Write the entries out again. Every character must match.

■ ■ ■ ■ ■

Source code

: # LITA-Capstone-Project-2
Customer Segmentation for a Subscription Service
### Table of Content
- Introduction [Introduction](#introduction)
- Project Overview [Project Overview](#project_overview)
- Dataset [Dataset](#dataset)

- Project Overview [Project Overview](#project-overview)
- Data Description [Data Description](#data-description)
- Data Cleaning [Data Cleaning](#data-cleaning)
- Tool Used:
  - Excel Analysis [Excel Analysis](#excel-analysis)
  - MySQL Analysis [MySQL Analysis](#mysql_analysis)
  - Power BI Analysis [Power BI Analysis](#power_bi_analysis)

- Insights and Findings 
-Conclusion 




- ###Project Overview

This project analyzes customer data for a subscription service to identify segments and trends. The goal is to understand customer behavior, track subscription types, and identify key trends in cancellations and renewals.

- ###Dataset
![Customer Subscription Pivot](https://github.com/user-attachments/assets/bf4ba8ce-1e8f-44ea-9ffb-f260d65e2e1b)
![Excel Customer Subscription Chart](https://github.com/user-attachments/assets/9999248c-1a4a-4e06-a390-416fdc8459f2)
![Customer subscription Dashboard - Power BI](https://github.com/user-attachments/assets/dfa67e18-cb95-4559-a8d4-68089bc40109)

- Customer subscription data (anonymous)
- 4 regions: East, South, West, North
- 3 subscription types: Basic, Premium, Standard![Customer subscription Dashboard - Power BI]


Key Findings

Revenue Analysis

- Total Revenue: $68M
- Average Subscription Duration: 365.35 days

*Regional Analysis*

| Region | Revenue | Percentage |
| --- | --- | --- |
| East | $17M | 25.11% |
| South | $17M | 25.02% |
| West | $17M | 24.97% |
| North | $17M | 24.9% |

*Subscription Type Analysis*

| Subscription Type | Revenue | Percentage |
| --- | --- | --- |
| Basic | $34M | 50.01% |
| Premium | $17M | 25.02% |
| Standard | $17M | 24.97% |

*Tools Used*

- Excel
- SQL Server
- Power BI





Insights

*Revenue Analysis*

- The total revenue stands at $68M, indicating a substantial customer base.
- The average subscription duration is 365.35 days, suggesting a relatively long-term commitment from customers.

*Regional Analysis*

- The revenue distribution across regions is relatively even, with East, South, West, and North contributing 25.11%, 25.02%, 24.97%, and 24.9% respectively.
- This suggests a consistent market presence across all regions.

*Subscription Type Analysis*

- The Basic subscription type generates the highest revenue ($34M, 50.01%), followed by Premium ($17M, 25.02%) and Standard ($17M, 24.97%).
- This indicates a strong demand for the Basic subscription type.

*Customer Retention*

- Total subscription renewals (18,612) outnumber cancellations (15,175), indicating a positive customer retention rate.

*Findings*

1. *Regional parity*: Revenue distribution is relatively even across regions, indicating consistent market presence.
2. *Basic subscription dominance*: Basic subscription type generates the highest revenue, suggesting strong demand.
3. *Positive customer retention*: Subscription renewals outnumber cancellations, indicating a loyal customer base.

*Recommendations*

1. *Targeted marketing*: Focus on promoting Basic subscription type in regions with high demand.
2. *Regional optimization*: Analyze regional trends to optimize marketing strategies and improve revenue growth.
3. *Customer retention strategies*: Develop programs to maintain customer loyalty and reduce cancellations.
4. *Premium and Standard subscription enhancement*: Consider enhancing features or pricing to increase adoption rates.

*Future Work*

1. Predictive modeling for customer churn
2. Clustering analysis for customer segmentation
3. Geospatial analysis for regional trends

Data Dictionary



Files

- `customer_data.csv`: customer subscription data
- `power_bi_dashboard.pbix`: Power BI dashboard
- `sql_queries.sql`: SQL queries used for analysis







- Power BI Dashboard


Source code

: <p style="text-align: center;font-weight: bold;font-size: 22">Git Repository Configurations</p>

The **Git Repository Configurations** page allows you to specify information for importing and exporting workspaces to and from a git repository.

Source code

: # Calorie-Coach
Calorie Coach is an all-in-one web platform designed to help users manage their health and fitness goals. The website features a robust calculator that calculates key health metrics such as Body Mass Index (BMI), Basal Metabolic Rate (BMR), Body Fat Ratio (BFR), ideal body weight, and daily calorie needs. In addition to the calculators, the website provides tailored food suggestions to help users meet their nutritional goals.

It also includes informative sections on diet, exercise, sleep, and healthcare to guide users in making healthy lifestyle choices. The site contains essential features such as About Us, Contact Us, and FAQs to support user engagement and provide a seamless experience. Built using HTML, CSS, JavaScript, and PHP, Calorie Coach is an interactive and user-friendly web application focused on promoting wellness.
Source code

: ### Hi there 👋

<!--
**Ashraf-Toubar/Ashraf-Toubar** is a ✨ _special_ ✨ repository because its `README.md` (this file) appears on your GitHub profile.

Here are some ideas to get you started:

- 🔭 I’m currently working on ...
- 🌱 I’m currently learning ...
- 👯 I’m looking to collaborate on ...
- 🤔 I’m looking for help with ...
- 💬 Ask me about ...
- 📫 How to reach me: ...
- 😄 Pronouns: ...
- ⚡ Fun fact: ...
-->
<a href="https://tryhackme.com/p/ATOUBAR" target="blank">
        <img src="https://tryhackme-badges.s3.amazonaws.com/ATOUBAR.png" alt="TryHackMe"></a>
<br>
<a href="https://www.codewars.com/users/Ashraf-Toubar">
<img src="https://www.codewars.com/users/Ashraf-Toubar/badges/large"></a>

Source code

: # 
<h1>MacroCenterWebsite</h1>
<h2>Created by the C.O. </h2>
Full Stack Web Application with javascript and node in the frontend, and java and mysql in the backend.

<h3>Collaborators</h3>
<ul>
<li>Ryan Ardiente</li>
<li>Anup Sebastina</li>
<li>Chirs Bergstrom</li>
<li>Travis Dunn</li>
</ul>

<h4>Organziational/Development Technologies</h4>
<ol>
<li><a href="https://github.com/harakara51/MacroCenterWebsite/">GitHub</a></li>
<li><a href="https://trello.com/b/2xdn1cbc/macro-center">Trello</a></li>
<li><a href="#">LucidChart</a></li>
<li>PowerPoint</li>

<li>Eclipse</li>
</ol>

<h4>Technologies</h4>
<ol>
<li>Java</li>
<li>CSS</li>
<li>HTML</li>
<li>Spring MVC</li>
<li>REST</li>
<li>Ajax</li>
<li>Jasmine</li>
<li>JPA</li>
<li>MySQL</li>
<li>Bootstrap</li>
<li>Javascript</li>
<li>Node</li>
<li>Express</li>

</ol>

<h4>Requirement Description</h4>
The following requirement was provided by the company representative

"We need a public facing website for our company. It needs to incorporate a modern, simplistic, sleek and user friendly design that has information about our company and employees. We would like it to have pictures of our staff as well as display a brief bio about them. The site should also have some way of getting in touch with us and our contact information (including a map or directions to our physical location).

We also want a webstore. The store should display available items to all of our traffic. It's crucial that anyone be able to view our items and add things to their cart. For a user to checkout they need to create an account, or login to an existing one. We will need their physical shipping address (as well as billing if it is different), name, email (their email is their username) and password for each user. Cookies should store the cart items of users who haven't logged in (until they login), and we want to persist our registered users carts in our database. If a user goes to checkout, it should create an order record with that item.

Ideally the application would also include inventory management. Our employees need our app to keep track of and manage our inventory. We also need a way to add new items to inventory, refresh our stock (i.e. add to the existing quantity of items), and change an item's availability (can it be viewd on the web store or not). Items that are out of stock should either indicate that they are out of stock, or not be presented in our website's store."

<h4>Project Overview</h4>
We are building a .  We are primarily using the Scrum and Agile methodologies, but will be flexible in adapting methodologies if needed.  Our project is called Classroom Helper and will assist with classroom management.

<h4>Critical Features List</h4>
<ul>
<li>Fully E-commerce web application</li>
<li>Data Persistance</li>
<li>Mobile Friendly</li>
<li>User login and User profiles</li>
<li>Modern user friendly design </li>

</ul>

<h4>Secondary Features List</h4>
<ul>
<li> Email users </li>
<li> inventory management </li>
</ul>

■ ■ ■ ■ ■

■ **FINAL ANSWER**:
Source code

: # LITA-Capstone-Project-2
Customer Segmentation for a Subscription Service
### Table of Content
- Introduction [Introduction](#introduction)
- Project Overview [Project Overview](#project_overview)
- Dataset [Dataset](#dataset)

- Project Overview [Project Overview](#project-overview)
- Data Description [Data Description](#data-description)
- Data Cleaning [Data Cleaning](#data-cleaning)
- Tool Used:
  - Excel Analysis [Excel Analysis](#excel-analysis)
  - MySQL Analysis [MySQL Analysis](#mysql_analysis)
  - Power BI Analysis [Power BI Analysis](#power_bi_analysis)

- Insights and Findings 
-Conclusion 




- ###Project Overview

This project analyzes customer data for a subscription service to identify segments and trends. The goal is to understand customer behavior, track subscription types, and identify key trends in cancellations and renewals.

- ###Dataset
![Customer Subscription Pivot](https://github.com/user-attachments/assets/bf4ba8ce-1e8f-44ea-9ffb-f260d65e2e1b)
![Excel Customer Subscription Chart](https://github.com/user-attachments/assets/9999248c-1a4a-4e06-a390-416fdc8459f2)
![Customer subscription Dashboard - Power BI](https://github.com/user-attachments/assets/dfa67e18-cb95-4559-a8d4-68089bc40109)

- Customer subscription data (anonymous)
- 4 regions: East, South, West, North
- 3 subscription types: Basic, Premium, Standard![Customer subscription Dashboard - Power BI]


Key Findings

Revenue Analysis

- Total Revenue: $68M
- Average Subscription Duration: 365.35 days

*Regional Analysis*

| Region | Revenue | Percentage |
| --- | --- | --- |
| East | $17M | 25.11% |
| South | $17M | 25.02% |
| West | $17M | 24.97% |
| North | $17M | 24.9% |

*Subscription Type Analysis*

| Subscription Type | Revenue | Percentage |
| --- | --- | --- |
| Basic | $34M | 50.01% |
| Premium | $17M | 25.02% |
| Standard | $17M | 24.97% |

*Tools Used*

- Excel
- SQL Server
- Power BI





Insights

*Revenue Analysis*

- The total revenue stands at $68M, indicating a substantial customer base.
- The average subscription duration is 365.35 days, suggesting a relatively long-term commitment from customers.

*Regional Analysis*

- The revenue distribution across regions is relatively even, with East, South, West, and North contributing 25.11%, 25.02%, 24.97%, and 24.9% respectively.
- This suggests a consistent market presence across all regions.

*Subscription Type Analysis*

- The Basic subscription type generates the highest revenue ($34M, 50.01%), followed by Premium ($17M, 25.02%) and Standard ($17M, 24.97%).
- This indicates a strong demand for the Basic subscription type.

*Customer Retention*

- Total subscription renewals (18,612) outnumber cancellations (15,175), indicating a positive customer retention rate.

*Findings*

1. *Regional parity*: Revenue distribution is relatively even across regions, indicating consistent market presence.
2. *Basic subscription dominance*: Basic subscription type generates the highest revenue, suggesting strong demand.
3. *Positive customer retention*: Subscription renewals outnumber cancellations, indicating a loyal customer base.

*Recommendations*

1. *Targeted marketing*: Focus on promoting Basic subscription type in regions with high demand.
2. *Regional optimization*: Analyze regional trends to optimize marketing strategies and improve revenue growth.
3. *Customer retention strategies*: Develop programs to maintain customer loyalty and reduce cancellations.
4. *Premium and Standard subscription enhancement*: Consider enhancing features or pricing to increase adoption rates.

*Future Work*

1. Predictive modeling for customer churn
2. Clustering analysis for customer segmentation
3. Geospatial analysis for regional trends

Data Dictionary



Files

- `customer_data.csv`: customer subscription data
- `power_bi_dashboard.pbix`: Power BI dashboard
- `sql_queries.sql`: SQL queries used for analysis







- Power BI Dashboard


Source code

: <p style="text-align: center;font-weight: bold;font-size: 22">Git Repository Configurations</p>

The **Git Repository Configurations** page allows you to specify information for importing and exporting workspaces to and from a git repository.

Source code

: # Calorie-Coach
Calorie Coach is an all-in-one web platform designed to help users manage their health and fitness goals. The website features a robust calculator that calculates key health metrics such as Body Mass Index (BMI), Basal Metabolic Rate (BMR), Body Fat Ratio (BFR), ideal body weight, and daily calorie needs. In addition to the calculators, the website provides tailored food suggestions to help users meet their nutritional goals.

It also includes informative sections on diet, exercise, sleep, and healthcare to guide users in making healthy lifestyle choices. The site contains essential features such as About Us, Contact Us, and FAQs to support user engagement and provide a seamless experience. Built using HTML, CSS, JavaScript, and PHP, Calorie Coach is an interactive and user-friendly web application focused on promoting wellness.
Source code

: ### Hi there 👋

<!--
**Ashraf-Toubar/Ashraf-Toubar** is a ✨ _special_ ✨ repository because its `README.md` (this file) appears on your GitHub profile.

Here are some ideas to get you started:

- 🔭 I’m currently working on ...
- 🌱 I’m currently learning ...
- 👯 I’m looking to collaborate on ...
- 🤔 I’m looking for help with ...
- 💬 Ask me about ...
- 📫 How to reach me: ...
- 😄 Pronouns: ...
- ⚡ Fun fact: ...
-->
<a href="https://tryhackme.com/p/ATOUBAR" target="blank">
        <img src="https://tryhackme-badges.s3.amazonaws.com/ATOUBAR.png" alt="TryHackMe"></a>
<br>
<a href="https://www.codewars.com/users/Ashraf-Toubar">
<img src="https://www.codewars.com/users/Ashraf-Toubar/badges/large"></a>

Source code

: # 
<h1>MacroCenterWebsite</h1>
<h2>Created by the C.O. </h2>
Full Stack Web Application with javascript and node in the frontend, and java and mysql in the backend.

<h3>Collaborators</h3>
<ul>
<li>Ryan Ardiente</li>
<li>Anup Sebastina</li>
<li>Chirs Bergstrom</li>
<li>Travis Dunn</li>
</ul>

<h4>Organziational/Development Technologies</h4>
<ol>
<li><a href="https://github.com/harakara51/MacroCenterWebsite/">GitHub</a></li>
<li><a href="https://trello.com/b/2xdn1cbc/macro-center">Trello</a></li>
<li><a href="#">LucidChart</a></li>
<li>PowerPoint</li>

<li>Eclipse</li>
</ol>

<h4>Technologies</h4>
<ol>
<li>Java</li>
<li>CSS</li>
<li>HTML</li>
<li>Spring MVC</li>
<li>REST</li>
<li>Ajax</li>
<li>Jasmine</li>
<li>JPA</li>
<li>MySQL</li>
<li>Bootstrap</li>
<li>Javascript</li>
<li>Node</li>
<li>Express</li>

</ol>

<h4>Requirement Description</h4>
The following requirement was provided by the company representative

"We need a public facing website for our company. It needs to incorporate a modern, simplistic, sleek and user friendly design that has information about our company and employees. We would like it to have pictures of our staff as well as display a brief bio about them. The site should also have some way of getting in touch with us and our contact information (including a map or directions to our physical location).

We also want a webstore. The store should display available items to all of our traffic. It's crucial that anyone be able to view our items and add things to their cart. For a user to checkout they need to create an account, or login to an existing one. We will need their physical shipping address (as well as billing if it is different), name, email (their email is their username) and password for each user. Cookies should store the cart items of users who haven't logged in (until they login), and we want to persist our registered users carts in our database. If a user goes to checkout, it should create an order record with that item.

Ideally the application would also include inventory management. Our employees need our app to keep track of and manage our inventory. We also need a way to add new items to inventory, refresh our stock (i.e. add to the existing quantity of items), and change an item's availability (can it be viewd on the web store or not). Items that are out of stock should either indicate that they are out of stock, or not be presented in our website's store."

<h4>Project Overview</h4>
We are building a .  We are primarily using the Scrum and Agile methodologies, but will be flexible in adapting methodologies if needed.  Our project is called Classroom Helper and will assist with classroom management.

<h4>Critical Features List</h4>
<ul>
<li>Fully E-commerce web application</li>
<li>Data Persistance</li>
<li>Mobile Friendly</li>
<li>User login and User profiles</li>
<li>Modern user friendly design </li>

</ul>

<h4>Secondary Features List</h4>
<ul>
<li> Email users </li>
<li> inventory management </li>
</ul>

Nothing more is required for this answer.